━━━━━ Working data

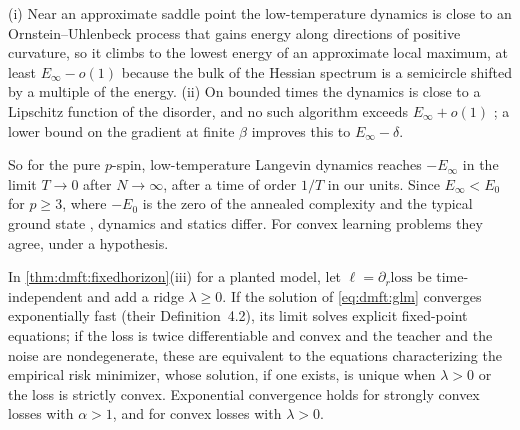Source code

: \begin{refsection}
\begin{proofsketch}
(i) Near an approximate saddle point the low-temperature dynamics is close to an Ornstein--Uhlenbeck process that gains energy along directions of positive curvature, so it climbs to the lowest energy of an approximate local maximum, at least $E_\infty-o(1)$ because the bulk of the Hessian spectrum is a semicircle shifted by a multiple of the energy. (ii) On bounded times the dynamics is close to a Lipschitz function of the disorder, and no such algorithm exceeds $E_\infty+o(1)$ \parencite{HuangSellke2025}; a lower bound on the gradient at finite $\beta$ improves this to $E_\infty-\delta$.
\end{proofsketch}

So for the pure $p$-spin, low-temperature Langevin dynamics reaches $-E_\infty$ in the limit $T\to0$ after $N\to\infty$, after a time of order $1/T$ in our units. Since $E_\infty<E_0$ for $p\ge3$, where $-E_0$ is the zero of the annealed complexity \parencite{AuffingerBenArousCerny2013} and the typical ground state \parencite{Subag2017a}, dynamics and statics differ. For convex learning problems they agree, under a hypothesis.

\begin{proposition}\label{prop:dmft:convex}
In \cref{thm:dmft:fixedhorizon}(iii) for a planted model, let $\ell=\partial_r\mathrm{loss}$ be time-independent and add a ridge $\lambda\ge0$. If the solution of \eqref{eq:dmft:glm} converges exponentially fast (their Definition~4.2), its limit solves explicit fixed-point equations; if the loss is twice differentiable and convex and the teacher and the noise are nondegenerate, these are equivalent to the equations characterizing the empirical risk minimizer, whose solution, if one exists, is unique when $\lambda>0$ or the loss is strictly convex. Exponential convergence holds for strongly convex losses with $\alpha>1$, and for convex losses with $\lambda>0$.
\end{proposition}


\end{refsection}

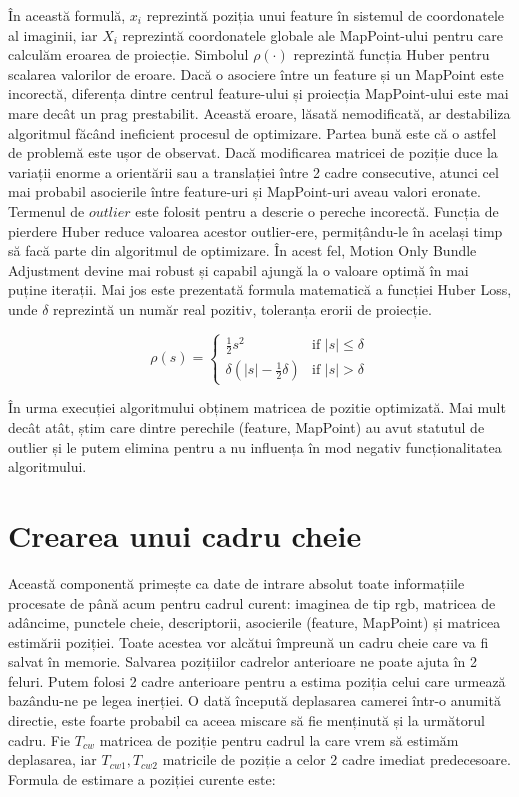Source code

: \documentclass[12pt,a4paper]{report}
\begin{document}
În această formulă, \(x_i\) reprezintă poziția unui feature în sistemul de 
coordonatele al imaginii, iar \(X_i\) reprezintă coordonatele globale ale MapPoint-ului pentru care calculăm eroarea
de proiecție. Simbolul $ \rho(\cdot) $ reprezintă funcția Huber\cite{huber1964} pentru scalarea valorilor de eroare.
Dacă o asociere între un feature și un MapPoint este incorectă, diferența dintre centrul feature-ului
și proiecția MapPoint-ului este mai mare decât un prag prestabilit. Această eroare, lăsată nemodificată,
ar destabiliza algoritmul făcând ineficient procesul de optimizare. Partea bună este că o astfel de problemă
este ușor de observat. Dacă modificarea matricei de poziție duce la variații enorme a orientării sau a translației
între 2 cadre consecutive, atunci cel mai probabil asocierile între feature-uri și MapPoint-uri aveau valori eronate. 
Termenul de \(outlier\) este folosit pentru a descrie o pereche incorectă. Funcția de pierdere Huber reduce 
valoarea acestor outlier-ere, permițându-le în același timp să facă parte din algoritmul de 
optimizare. În acest fel, Motion Only Bundle Adjustment devine mai robust și capabil ajungă la o valoare optimă 
în mai puține iterații. Mai jos este prezentată formula matematică a funcției Huber Loss, 
unde $ \delta $ reprezintă un număr real pozitiv, toleranța erorii de proiecție. 

\begin{equation}
\rho(s) =
\begin{cases}
\frac{1}{2}s^2 & \text{if } |s| \leq \delta \\
\delta (|s| - \frac{1}{2}\delta) & \text{if } |s| > \delta
\end{cases}
\end{equation}

În urma execuției algoritmului obținem matricea de pozitie optimizată. Mai mult decât atât,
știm care dintre perechile (feature, MapPoint) au avut statutul de outlier și le putem 
elimina pentru a nu influența în mod negativ funcționalitatea algoritmului.

\section{Crearea unui cadru cheie}
Această componentă primește ca date de intrare absolut toate informațiile procesate de 
până acum pentru cadrul curent: imaginea de tip rgb, matricea de adâncime, punctele cheie,
descriptorii, asocierile (feature, MapPoint) și matricea estimării poziției. 
Toate acestea vor alcătui împreună un cadru cheie care va fi salvat în memorie.
Salvarea pozițiilor cadrelor anterioare ne poate ajuta în 2 feluri. Putem folosi 2 
cadre anterioare pentru a estima poziția celui care urmează bazându-ne pe legea inerției. 
O dată începută deplasarea camerei într-o anumită directie, este foarte 
probabil ca aceea miscare să fie menținută și la următorul cadru. Fie \(T_{cw}\) matricea de 
poziție pentru cadrul la care vrem să estimăm deplasarea, iar \(T_{cw1}, T_{cw2} \) matricile 
de poziție a celor 2 cadre imediat predecesoare. Formula de estimare a poziției curente este:
\end{document}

━━━━━━━━━━

• _Your task_
In the material above, find each line containing the word "proiecție" and copy it.

• _Answer to this exercise_
de proiecție. Simbolul $ \rho(\cdot) $ reprezintă funcția Huber\cite{huber1964} pentru scalarea valorilor de eroare.
unde $ \delta $ reprezintă un număr real pozitiv, toleranța erorii de proiecție. 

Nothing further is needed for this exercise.